An accused has a right to keep quite and allow the prosecution to prove the case. He may or may not answer the questions put to him by the Court. If he chooses to appear as defence evidence, he has an opportunity to appear under section 315 Cr.P.C. as a defence witness, and in such case he will be a competent
witness. His absence, however, to appear as a defence witness will not prejudice him in trial in any manner. Section 315 Cr.P.C. makes the accused a competent witness to defend himself. His failure to appear will not be treated as a circumstance against him to prove the case. In the present case Shyam Sunder has pleaded alibi and that his alibi will be examined by the trial judge. The fact that Subhash Chandra wanted to say something in his defence and his statement was sought to be relied upon by Shyam Sunder, the other co-accused to show that the prosecution case is false, does not give Shyam Sunder a aright to challenge the order. Section 311 Cr. P.C. give powers to the Court to summon any person as a witness or examine any person in attendance though not summoned as a witness or recalled and re-examine any person already examined to prevent failure of justice. This power may not be extended to give a right to the accused under Section 315 Cr.P.C. to apply for examining him in defence at any stage even if he is not a material witness or is seeking to prove the alibi of other accused. The competence of the co-accused to appear as a defence witness under section 315 Cr.P.C. is not to be treated as a right to file application under Section 315 Cr.P.C. compelling the Court to allow him to appear as a witness if the trial court is of the opinion that the application has been made only to delay the trial.

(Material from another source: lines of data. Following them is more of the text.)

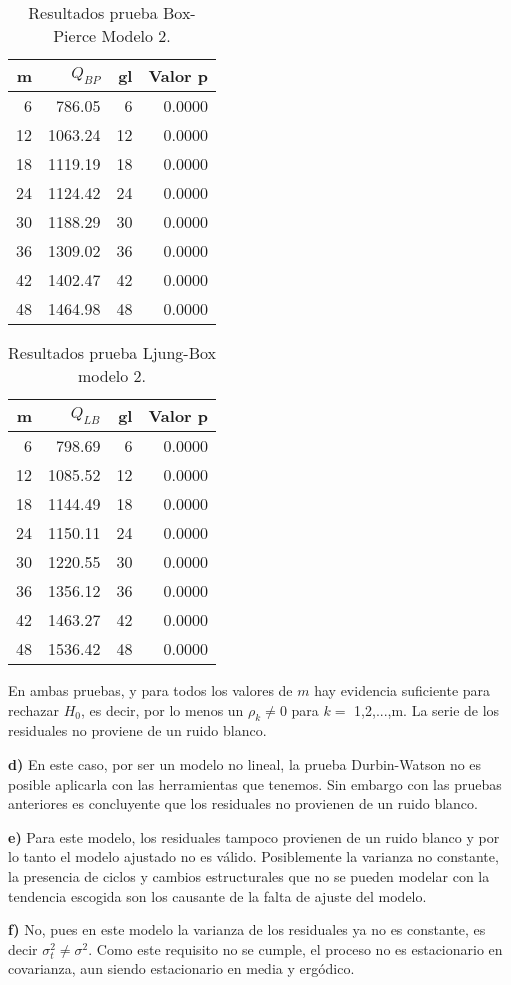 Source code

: \documentclass{tufte-handout}
\begin{document}
\begin{table}[ht]
\centering
\begin{tabular}{rrrr}
  \hline
m & $Q_{BP}$ & gl & Valor p \\ 
  \hline
6 & 786.05 & 6 & 0.0000 \\ 
  12 & 1063.24 & 12 & 0.0000 \\ 
  18 & 1119.19 & 18 & 0.0000 \\ 
  24 & 1124.42 & 24 & 0.0000 \\ 
  30 & 1188.29 & 30 & 0.0000 \\ 
  36 & 1309.02 & 36 & 0.0000 \\ 
  42 & 1402.47 & 42 & 0.0000 \\ 
  48 & 1464.98 & 48 & 0.0000 \\ 
   \hline
\end{tabular}
\caption{Resultados prueba Box-Pierce Modelo 2.} 
\label{tab:p3_bp}
\end{table}

\begin{table}[ht]
\centering
\begin{tabular}{rrrr}
  \hline
m & $Q_{LB}$ & gl & Valor p \\ 
  \hline
6 & 798.69 & 6 & 0.0000 \\ 
  12 & 1085.52 & 12 & 0.0000 \\ 
  18 & 1144.49 & 18 & 0.0000 \\ 
  24 & 1150.11 & 24 & 0.0000 \\ 
  30 & 1220.55 & 30 & 0.0000 \\ 
  36 & 1356.12 & 36 & 0.0000 \\ 
  42 & 1463.27 & 42 & 0.0000 \\ 
  48 & 1536.42 & 48 & 0.0000 \\
   \hline
\end{tabular}
\caption{Resultados prueba Ljung-Box modelo 2.} 
\label{tab:p3_lb}
\end{table}

En ambas pruebas, y para todos los valores de $m$ hay evidencia suficiente para rechazar $H_0$, es decir, por lo menos un $\rho_k \neq 0$ para $k=$ 1,2,...,m. La serie de los residuales no proviene de un ruido blanco.

\textbf{d)} En este caso, por ser un modelo no lineal, la prueba Durbin-Watson no es posible aplicarla con las herramientas que tenemos. Sin embargo con las pruebas anteriores es concluyente que los residuales no provienen de un ruido blanco.


\textbf{e)} Para este modelo, los residuales tampoco provienen de un ruido blanco y por lo  tanto el modelo ajustado no es válido. Posiblemente la varianza no constante, la presencia de ciclos y cambios estructurales que no se  pueden modelar con la tendencia escogida son los causante de la falta de ajuste del modelo.

\textbf{f)} No, pues en este modelo la varianza de los residuales ya no es constante, es decir $\sigma_t^2 \neq \sigma^2 $. Como este requisito no se cumple, el proceso no es estacionario en covarianza, aun siendo estacionario en media y ergódico.
\end{document}
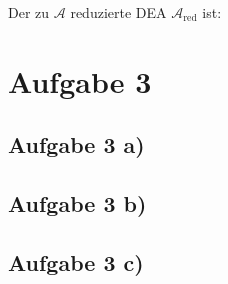 \documentclass[12pt,a4paper]{article}
\newcommand{\A}{\mathcal{A}}
\begin{document}
Der zu $\A$ reduzierte DEA $\A_{\text{red}}$ ist:

\section*{Aufgabe 3}
\subsection*{Aufgabe 3 a)}


\subsection*{Aufgabe 3 b)}


\subsection*{Aufgabe 3 c)}
\end{document}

Section 315(1) Cr.P.C. correspondent to Section 342-A, Cr.P.C. of the old code and is similar in terms except that the word "or" occurring at the end of Clause-A of the proviso to Section 342-A has been omitted. It was introduced in the Code of 1898 by the Code of Criminal Procedure (Amendment) Act of 1955. Before this amendment accused was not allowed to enter witness box and give evidence in his defence except in cases provided under Section 240(2) (old). The accused could be called as a witness only on his own request in writing. The trial judge is not obliged to explain the accused regarding his right to examine himself as a defence witness nor can he
compel him to give evidence in disproof of the charge. The competency of one of the accused and his application to appear as a witness cannot be taken as a ground by the other co-accused for staying the trial.
The applicant before this Court did not make any application to appear as a defence witness. He is only seeking to rely on the evidence of other co-accused to be allowed to appear as defence witness. The record shows that the applicant did not plead the nature of evidence which Subhash Chandra wanted to produce as a defence witness on the basis of which the Court may form an opinion that in order to arrive at a just decision that Subhash Chandra must be examined. The trial court did not commit any such error which may require interference of this Court, at this stage.
The Criminal Misc. Application is rejected.